A proposta aqui é uma leitura (ou mais uma releitura), onde modestamente faço um aporte para a compreensão dos efeitos no pensamento igualitário brasileiro após a conciliação simbólica do maior partido de “esquerda” da América Latina (o PT) junto aos arenistas sobreviventes, políticos oligarcas que não apenas apoiaram a ditadura, mas como dela fizeram parte ativa.

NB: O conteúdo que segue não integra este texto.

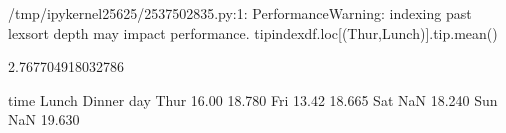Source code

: \documentclass[letterpaper,10pt,english]{jupyterBook}
\begin{document}
\begin{sphinxVerbatim}[commandchars=\\\{\}]
/tmp/ipykernel\PYGZus{}25625/2537502835.py:1: PerformanceWarning: indexing past lexsort depth may impact performance.
  tip\PYGZus{}index\PYGZus{}df.loc[(\PYGZsq{}Thur\PYGZsq{},\PYGZsq{}Lunch\PYGZsq{})].tip.mean()
\end{sphinxVerbatim}

\begin{sphinxVerbatim}[commandchars=\\\{\}]
2.767704918032786
\end{sphinxVerbatim}

\begin{sphinxVerbatim}[commandchars=\\\{\}]
    
\end{sphinxVerbatim}

\begin{sphinxVerbatim}[commandchars=\\\{\}]
time  Lunch  Dinner
day                
Thur  16.00  18.780
Fri   13.42  18.665
Sat     NaN  18.240
Sun     NaN  19.630
\end{sphinxVerbatim}

\begin{sphinxVerbatim}[commandchars=\\\{\}]
\PYG{p}{[} \PYG{p}{]}\PYG{p}{[} \PYG{p}{]}\PYG{p}{[}\PYG{p}{]}
\end{sphinxVerbatim}
\end{document}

Este analista já escrevera muito a respeito e quase que falta fôlego para ir além. Assim, para não ficarmos nos repetindo em fatos e momentos da história recente e pregressa do Brasil, começo enumerando alguns tópicos na forma de possibilidades:
1 - Um efeito nefasto que resulta no desaguar da ira e protestos de junho de 2013 foi a não-reivindicação dos mártires da guerrilha brasileira contra a ditadura e pelo socialismo. Em todos os países da América Latina os mortos e desaparecidos políticos são uma bandeira permanente, sendo um fator unitário e agregador do pensamento igualitário.
2 - Parte deste abandono resulta na falsa dicotomia entre luta popular e massiva e confronto com a ditadura. O divisor de águas para o lançamento das agrupações guerrilheiras no Brasil entra como resposta a falta de resistência do governo João Goulart e o “reboquismo” do Partido Comunista Brasileiro, à época – auge da Guerra Fria e rompimento Sino-Soviético - hegemônico no Brasil.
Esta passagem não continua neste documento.